The Islamist parties of the Ennahda Movement and the Front for Justice and Development in Algeria announced their joining the Movement for the Society of Peace party in rejecting the draft constitutional amendment in the country.
The two parties confirmed – in two separate statements – that they would vote against the constitutional amendments in the referendum scheduled for next November 1.
The Algerian Ennahda Movement said – after an emergency meeting of the Shura Council – that it rejects the constitutional draft, noting that the draft constitutional amendment is not consensual and does not express the popular majority, but rather establishes the option of the minority.
For its part, the Justice and Development Front Party decided – at the conclusion of its Shura Council meeting – to vote rejecting the draft constitutional amendment.
The party’s leader, Abdullah Jaballah, said in a speech during the meeting, “This constitution was drafted by one trend, which is the secular trend with an exclusivist tendency.”
He considered that “this current adopts secularism with French concepts, which is extremist and tries to strip the state and the people of their constants, on top of which is Islam.”

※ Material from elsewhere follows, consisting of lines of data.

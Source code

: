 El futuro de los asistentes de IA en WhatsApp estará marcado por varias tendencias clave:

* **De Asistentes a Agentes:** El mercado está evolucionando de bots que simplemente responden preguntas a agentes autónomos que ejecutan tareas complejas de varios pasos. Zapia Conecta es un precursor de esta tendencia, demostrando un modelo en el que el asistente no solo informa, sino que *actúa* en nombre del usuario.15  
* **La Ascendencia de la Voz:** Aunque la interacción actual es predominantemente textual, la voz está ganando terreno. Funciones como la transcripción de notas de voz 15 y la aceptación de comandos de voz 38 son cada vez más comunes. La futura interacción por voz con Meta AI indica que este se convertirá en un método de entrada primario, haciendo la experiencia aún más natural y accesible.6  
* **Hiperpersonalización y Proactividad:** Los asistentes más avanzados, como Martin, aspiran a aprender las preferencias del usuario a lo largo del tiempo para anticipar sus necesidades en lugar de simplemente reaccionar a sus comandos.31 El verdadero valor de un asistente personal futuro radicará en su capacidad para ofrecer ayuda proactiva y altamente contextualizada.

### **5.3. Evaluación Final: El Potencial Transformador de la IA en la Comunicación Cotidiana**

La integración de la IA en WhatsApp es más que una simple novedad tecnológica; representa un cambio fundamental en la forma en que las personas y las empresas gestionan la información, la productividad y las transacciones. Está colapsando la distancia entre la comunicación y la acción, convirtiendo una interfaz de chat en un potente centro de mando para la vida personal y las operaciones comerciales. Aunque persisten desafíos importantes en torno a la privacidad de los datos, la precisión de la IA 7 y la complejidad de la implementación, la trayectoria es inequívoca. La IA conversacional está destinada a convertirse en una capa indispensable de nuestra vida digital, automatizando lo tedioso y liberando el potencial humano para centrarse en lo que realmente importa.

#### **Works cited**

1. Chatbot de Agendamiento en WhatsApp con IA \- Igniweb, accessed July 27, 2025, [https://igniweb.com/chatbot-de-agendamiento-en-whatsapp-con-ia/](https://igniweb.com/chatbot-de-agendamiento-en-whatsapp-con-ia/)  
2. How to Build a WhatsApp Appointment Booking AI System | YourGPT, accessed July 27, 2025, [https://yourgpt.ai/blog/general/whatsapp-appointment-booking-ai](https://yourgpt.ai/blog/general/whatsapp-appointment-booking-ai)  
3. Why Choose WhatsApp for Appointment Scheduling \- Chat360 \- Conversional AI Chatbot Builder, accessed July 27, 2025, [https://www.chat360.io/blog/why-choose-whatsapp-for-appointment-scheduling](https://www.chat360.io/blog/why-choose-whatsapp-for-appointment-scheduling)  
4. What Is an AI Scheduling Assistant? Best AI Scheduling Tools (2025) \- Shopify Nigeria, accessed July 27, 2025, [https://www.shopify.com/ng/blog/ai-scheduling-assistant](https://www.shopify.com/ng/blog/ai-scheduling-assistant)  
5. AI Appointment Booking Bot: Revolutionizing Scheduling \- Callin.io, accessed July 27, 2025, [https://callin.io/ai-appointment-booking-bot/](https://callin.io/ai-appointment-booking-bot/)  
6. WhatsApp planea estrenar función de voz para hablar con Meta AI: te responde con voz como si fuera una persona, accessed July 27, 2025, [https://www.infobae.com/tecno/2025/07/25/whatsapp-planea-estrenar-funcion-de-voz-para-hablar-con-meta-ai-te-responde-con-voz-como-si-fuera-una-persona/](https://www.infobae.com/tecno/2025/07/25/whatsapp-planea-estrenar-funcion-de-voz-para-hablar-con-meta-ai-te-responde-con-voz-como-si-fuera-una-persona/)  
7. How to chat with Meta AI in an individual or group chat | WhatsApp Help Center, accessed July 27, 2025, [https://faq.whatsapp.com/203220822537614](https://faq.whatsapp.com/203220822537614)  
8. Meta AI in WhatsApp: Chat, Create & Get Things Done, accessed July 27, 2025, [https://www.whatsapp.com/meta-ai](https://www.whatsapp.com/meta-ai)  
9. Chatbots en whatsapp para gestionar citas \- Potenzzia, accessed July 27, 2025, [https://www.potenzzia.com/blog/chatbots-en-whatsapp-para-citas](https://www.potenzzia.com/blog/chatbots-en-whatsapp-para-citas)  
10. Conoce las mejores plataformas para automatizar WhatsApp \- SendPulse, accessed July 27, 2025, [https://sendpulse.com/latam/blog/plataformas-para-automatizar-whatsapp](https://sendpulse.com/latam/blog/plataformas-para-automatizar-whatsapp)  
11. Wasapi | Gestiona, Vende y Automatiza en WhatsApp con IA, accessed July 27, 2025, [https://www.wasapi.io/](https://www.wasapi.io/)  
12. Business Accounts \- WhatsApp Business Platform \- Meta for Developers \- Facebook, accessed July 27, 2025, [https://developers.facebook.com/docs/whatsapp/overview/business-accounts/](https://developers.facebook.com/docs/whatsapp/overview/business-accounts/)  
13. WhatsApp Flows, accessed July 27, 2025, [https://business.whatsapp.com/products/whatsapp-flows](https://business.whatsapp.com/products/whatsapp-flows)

By announcing their position, the two parties join the Movement for the Society of Peace – the largest Islamic party in Algeria – which announced its decision to reject the amendments for the same reason.
And last Monday, the head of the Movement for the Society of Peace, Abd al-Razzaq Maqri, said – in a press conference to announce his party’s stance on the project – addressing the Algerians, “Go by the millions to the fund and express: No.”
Islam is the state religion
The parties’ reservations focus on a political aspect related to the ambiguity of the ruling system, and another regarding articles that want to make the school and the mosque distant from the identity of the people, and the failure to adopt Islamic law as a source of legislation, according to the statements of the party leaders.
President Abdelmadjid Tebboune had said in an interview with local media on September 20, that “issues of identity in the country have been resolved for a long time, and there is no room for discussion, and Islam will remain the religion of the Algerian state.”
The draft amendment to the Algerian constitution consists of a preamble and 7 chapters, and includes among its most important articles the prohibition of running for the presidency for more than two terms, and also includes appointing the prime minister from the parliamentary majority, and permitting the participation of the army in tasks outside the borders, subject to the approval of two-thirds of the members of Parliament.
Algerian President Abdelmadjid Tebboune considers the amendment of the constitution as a cornerstone of the radical reforms he undertook before and after his accession to power on 19 December.